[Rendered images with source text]
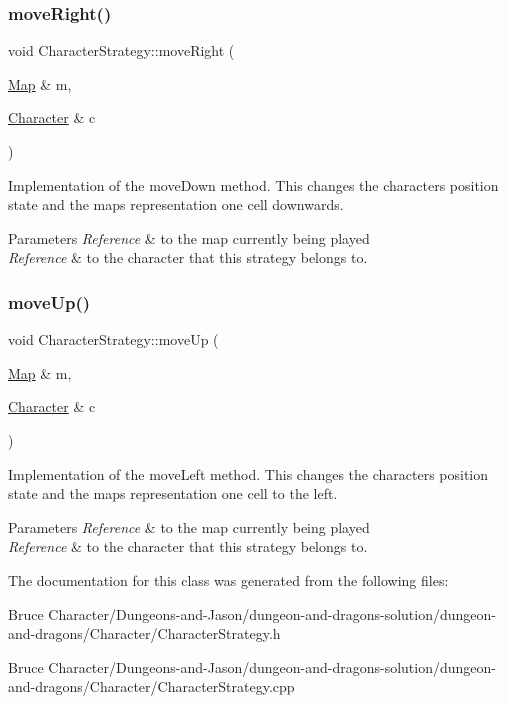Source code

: \subsubsection{\texorpdfstring{move\+Right()}{moveRight()}}
{\footnotesize\ttfamily void Character\+Strategy\+::move\+Right (\begin{DoxyParamCaption}\item[{\hyperlink{class_map}{Map} \&}]{m,  }\item[{\hyperlink{class_character}{Character} \&}]{c }\end{DoxyParamCaption})}

Implementation of the move\+Down method. This changes the character\textquotesingle{}s position state and the map\textquotesingle{}s representation one cell downwards. 
\begin{DoxyParams}{Parameters}
{\em Reference} & to the map currently being played \\
\hline
{\em Reference} & to the character that this strategy belongs to. \\
\hline
\end{DoxyParams}
\hypertarget{class_character_strategy_a948e1af0959379f6df4b4abf5714bdcb}{}\label{class_character_strategy_a948e1af0959379f6df4b4abf5714bdcb} 
\subsubsection{\texorpdfstring{move\+Up()}{moveUp()}}
{\footnotesize\ttfamily void Character\+Strategy\+::move\+Up (\begin{DoxyParamCaption}\item[{\hyperlink{class_map}{Map} \&}]{m,  }\item[{\hyperlink{class_character}{Character} \&}]{c }\end{DoxyParamCaption})}

Implementation of the move\+Left method. This changes the character\textquotesingle{}s position state and the map\textquotesingle{}s representation one cell to the left. 
\begin{DoxyParams}{Parameters}
{\em Reference} & to the map currently being played \\
\hline
{\em Reference} & to the character that this strategy belongs to. \\
\hline
\end{DoxyParams}


The documentation for this class was generated from the following files\+:\begin{DoxyCompactItemize}
\item 
Bruce Character/\+Dungeons-\/and-\/\+Jason/dungeon-\/and-\/dragons-\/solution/dungeon-\/and-\/dragons/\+Character/Character\+Strategy.\+h\item 
Bruce Character/\+Dungeons-\/and-\/\+Jason/dungeon-\/and-\/dragons-\/solution/dungeon-\/and-\/dragons/\+Character/Character\+Strategy.\+cpp\end{DoxyCompactItemize}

Description of the task: Transcribe every entry above exactly as it stands, but skip the images.

Reply to the task:
Source code

: \subsubsection{\texorpdfstring{move\+Right()}{moveRight()}}
{\footnotesize\ttfamily void Character\+Strategy\+::move\+Right (\begin{DoxyParamCaption}\item[{\hyperlink{class_map}{Map} \&}]{m,  }\item[{\hyperlink{class_character}{Character} \&}]{c }\end{DoxyParamCaption})}

Implementation of the move\+Down method. This changes the character\textquotesingle{}s position state and the map\textquotesingle{}s representation one cell downwards. 
\begin{DoxyParams}{Parameters}
{\em Reference} & to the map currently being played \\
\hline
{\em Reference} & to the character that this strategy belongs to. \\
\hline
\end{DoxyParams}
\hypertarget{class_character_strategy_a948e1af0959379f6df4b4abf5714bdcb}{}\label{class_character_strategy_a948e1af0959379f6df4b4abf5714bdcb} 
\subsubsection{\texorpdfstring{move\+Up()}{moveUp()}}
{\footnotesize\ttfamily void Character\+Strategy\+::move\+Up (\begin{DoxyParamCaption}\item[{\hyperlink{class_map}{Map} \&}]{m,  }\item[{\hyperlink{class_character}{Character} \&}]{c }\end{DoxyParamCaption})}

Implementation of the move\+Left method. This changes the character\textquotesingle{}s position state and the map\textquotesingle{}s representation one cell to the left. 
\begin{DoxyParams}{Parameters}
{\em Reference} & to the map currently being played \\
\hline
{\em Reference} & to the character that this strategy belongs to. \\
\hline
\end{DoxyParams}


The documentation for this class was generated from the following files\+:\begin{DoxyCompactItemize}
\item 
Bruce Character/\+Dungeons-\/and-\/\+Jason/dungeon-\/and-\/dragons-\/solution/dungeon-\/and-\/dragons/\+Character/Character\+Strategy.\+h\item 
Bruce Character/\+Dungeons-\/and-\/\+Jason/dungeon-\/and-\/dragons-\/solution/dungeon-\/and-\/dragons/\+Character/Character\+Strategy.\+cpp\end{DoxyCompactItemize}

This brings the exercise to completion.